L’Assessore alla Cultura del Terzo Municipio Christian Raimo, da molti considerato l’uomo più radicale della squadra di Giovanni Caudo, ci spiega la sua visione di città, le nuove emergenze culturali e sociali e il suo progetto per il futuro: “Voglio continuare a fare l’Assessore alla Cultura in questo territorio”.
Raimo, come valuta i suoi rapporti con la Giunta Caudo e la sua esperienza come Assessore alla Cultura del III Municipio? “I rapporti sono decisamente buoni considerando che siamo sempre stati costretti a lavorare in una situazione di emergenza e la crisi di rappresentanza del nostro Municipio. In questa pandemia, paradossalmente, ho lavorato sempre meglio con i miei colleghi. Dopo di che sto notando che l’appartenenza ai partiti conta progressivamente di meno, contano più le prospettive. Caudo si è scelto una squadra di persone valide. Mantenendo delle differenze di posizione e cultura politica, lavoriamo molto bene assieme perché appunto abbiamo una prospettiva comune. Questa squadra, rispetto a quello che c’è a Roma è senza dubbio un’eccellenza”.

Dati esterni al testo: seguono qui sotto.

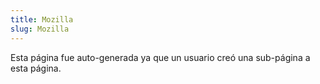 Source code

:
 ```yaml
---
title: Mozilla
slug: Mozilla
---
```


Esta página fue auto-generada ya que un usuario creó una sub-página a esta página.

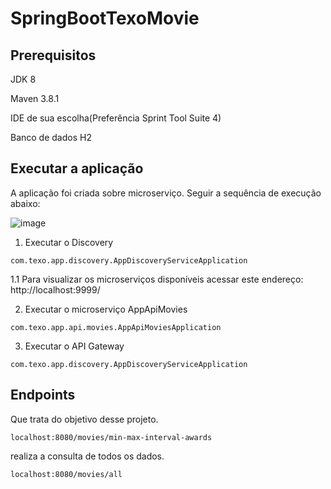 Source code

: # SpringBootTexoMovie

## Prerequisitos
JDK 8

Maven 3.8.1

IDE de sua escolha(Preferência Sprint Tool Suite 4)

Banco de dados H2
   
## Executar a aplicação
A aplicação foi criada sobre microserviço. Seguir a sequência de execução abaixo:

![image](https://user-images.githubusercontent.com/16020782/133161225-f44085f4-2b7f-43c3-b45f-9bf7762fee4b.png)

1. Executar o Discovery
```shell script
com.texo.app.discovery.AppDiscoveryServiceApplication
```
1.1 Para visualizar os microserviços disponíveis acessar este endereço: http://localhost:9999/

2. Executar o microserviço AppApiMovies
```shell script
com.texo.app.api.movies.AppApiMoviesApplication
```

3. Executar o API Gateway
```shell script
com.texo.app.discovery.AppDiscoveryServiceApplication
```

## Endpoints
Que trata do objetivo desse projeto. 
```shell script
localhost:8080/movies/min-max-interval-awards
```
realiza a consulta de todos os dados.
```shell script
localhost:8080/movies/all
``` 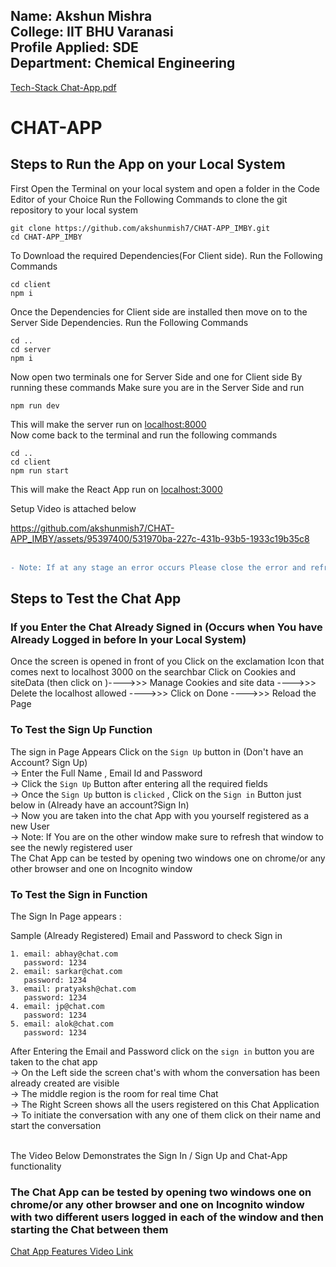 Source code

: ## Name: Akshun Mishra<br> College: IIT BHU Varanasi <br> Profile Applied: SDE <br> Department: Chemical Engineering
[Tech-Stack Chat-App.pdf](https://github.com/akshunmish7/CHAT-APP_IMBY/files/13060278/Tech-Stack.Chat-App.pdf)

# CHAT-APP

## Steps to Run the App on your Local System 
First Open the Terminal on your local system and open a folder in the Code Editor of your Choice 
Run the Following Commands to clone the git repository to your local system
```
git clone https://github.com/akshunmish7/CHAT-APP_IMBY.git
cd CHAT-APP_IMBY
```
To Download the required Dependencies(For Client side). Run the Following Commands 
```
cd client
npm i
```
Once the Dependencies for Client side are installed then move on to the Server Side Dependencies. Run the Following Commands
```
cd ..
cd server
npm i
```

Now open two terminals one for Server Side and one for Client side By running these commands
Make sure you are in the Server Side and run
```
npm run dev
```
This will make the server run on [localhost:8000](http://localhost:8000/)<br>
Now come back to the terminal and run the following commands
```
cd ..
cd client
npm run start
```

This will make the React App run on [localhost:3000](http://localhost:3000/)<br>

Setup Video is attached below



https://github.com/akshunmish7/CHAT-APP_IMBY/assets/95397400/531970ba-227c-431b-93b5-1933c19b35c8
<br>
<br>
```diff
- Note: If at any stage an error occurs Please close the error and refresh the page to continue with the testing process
```
## Steps to Test the Chat App
### If you Enter the Chat Already Signed in (Occurs when You have Already Logged in before In your Local System)
Once the screen is opened in front of you Click on the exclamation Icon that comes next to localhost 3000 on the searchbar 
Click on Cookies and siteData (then click on )---->>> Manage Cookies and site data ---->>> Delete the localhost allowed ---->>> Click on Done ---->>> Reload the Page

### To Test the Sign Up Function
The sign in Page Appears Click on the `Sign Up` button in (Don't have an Account? Sign Up) 
<br>
-> Enter the Full Name , Email Id and Password <br>
-> Click the `Sign Up` Button after entering all the required fields <br>
-> Once the `Sign Up` button is `clicked` , Click on the `Sign in` Button just below in (Already have an account?Sign In)<br>
-> Now you are taken into the chat App with you yourself registered as a new User <br>
-> Note: If You are on the other window make sure to refresh that window to see the newly registered user
<br>
The Chat App can be tested by opening two windows one on chrome/or any other browser and one on Incognito window


### To Test the Sign in Function
The Sign In Page appears :

Sample (Already Registered) Email and Password to check Sign in 
```
1. email: abhay@chat.com
   password: 1234
2. email: sarkar@chat.com
   password: 1234
3. email: pratyaksh@chat.com
   password: 1234
4. email: jp@chat.com
   password: 1234
5. email: alok@chat.com
   password: 1234
```
After Entering the Email and Password click on the `sign in` button you are taken to the chat app
<br>
-> On the Left side the screen chat's with whom the conversation has been already created are visible <br>
-> The middle region is the room for real time Chat <br>
-> The Right Screen shows all the users registered on this Chat Application<br>
-> To initiate the conversation with any one of them click on their name and start the conversation<br>
<br>

The Video Below Demonstrates the Sign In / Sign Up and Chat-App functionality<br>
### The Chat App can be tested by opening two windows one on chrome/or any other browser and one on Incognito window with two different users logged in each of the window and then starting the Chat between them <br>
[Chat App Features Video Link](https://drive.google.com/file/d/1J6w9sqFg3ErwWzAyEf9DbLLeHauYbvPj/view?usp=sharing)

Alla luce dell’esperienza maturata in questi due anni e mezzo, cosa pensa di fare in futuro considerando le prossime elezioni amministrative? “Ho capito che è necessario dare continuità al lavoro che abbiamo cominciato a fare nel Terzo. Soprattutto è necessario strutturare le relazioni con le comunità territoriali. Mi sono divertito molto durante questa esperienza e vorrei continuare a fare politica qui. Mi candiderò come consigliere, intanto, per proseguire il progetto che stiamo portando avanti con un pezzo di PD e con le espressioni civiche che ruotano attorno a questa giunta, e che abbiamo chiamato ‘Terzo in Cantiere’. Non voglio fare il Presidente; se potessi invece continuare a fare l’Assessore alla Cultura sarei più che contento”.
Quali sono invece i suoi rapporti con il PD romano? “Non conoscevo le dinamiche di Roma. Ciò che ho visto è che le comunità politiche romane, comprese quelle dentro al PD, sono in crisi perché ci sono poche persone che fanno politica. Io guardo alle persone e alle comunità che rappresentano, al lavoro che fanno, senza tenere molto in conto l’appartenenza alla fazione. Il punto è che mancano dei luoghi di confronto veri, seri Se ci fossero questi spazi, tolti i fascisti e gli speculatori, a me andrebbe bene collaborare con tutti se ci fosse la volontà. Bisogna accogliere più culture politiche, che non vuol dire annacquare la propria”.
Infatti la sua ‘Chiamata alle arti’ ha creato il progetto ‘Grande come una città’, che si articola proprio sul tema generale dello spazio di confronto e dibattito. Quanto è necessaria oggi a Roma una operazione del genere sul piano culturale? “Moltissimo. Secondo me per esempio i soldi del Recovery Fund andrebbero spesi tutti in infrastrutture cognitive, quindi scuole e biblioteche. La mia idea è di pensare la città di Roma come un’aula, come dice McLuhan, concepirla come un luogo di condivisione dei saperi. Questo anche perché il rischio di questa pandemia è di creare due città che convivono assieme. Da una parte una ‘città minima’: si sta a casa, smart working, Dad, spesa online. Questa città per poter esistere ha bisogno dell’altra città, la ‘città di sotto’, quella del rider, di chi sta alla logistica e ai trasporti, dei call center, quindi si creano dei ghetti che non sono solo fisici ma costituiti anche da strutture virtuali. Per uscire da questa situazione è necessario investire nei saperi. Scuole e biblioteche sono centrali”.
Lei, tra i vari ruoli che ricopre, rimane soprattutto uno scrittore. C’è bisogno di una nuova narrativa politica a Roma e nel Terzo? “Sì, assolutamente. A marzo esce un mio libro che si intitola ‘Roma non è eterna’, che è una riflessione proprio sul rapporto tra estetica e politica. Per me solo creando un nuovo immaginario si crea una nuova politica e solo attraverso un nuovo impegno politico si crea un immaginario diverso. Cattivi immaginari fanno cattive politiche”.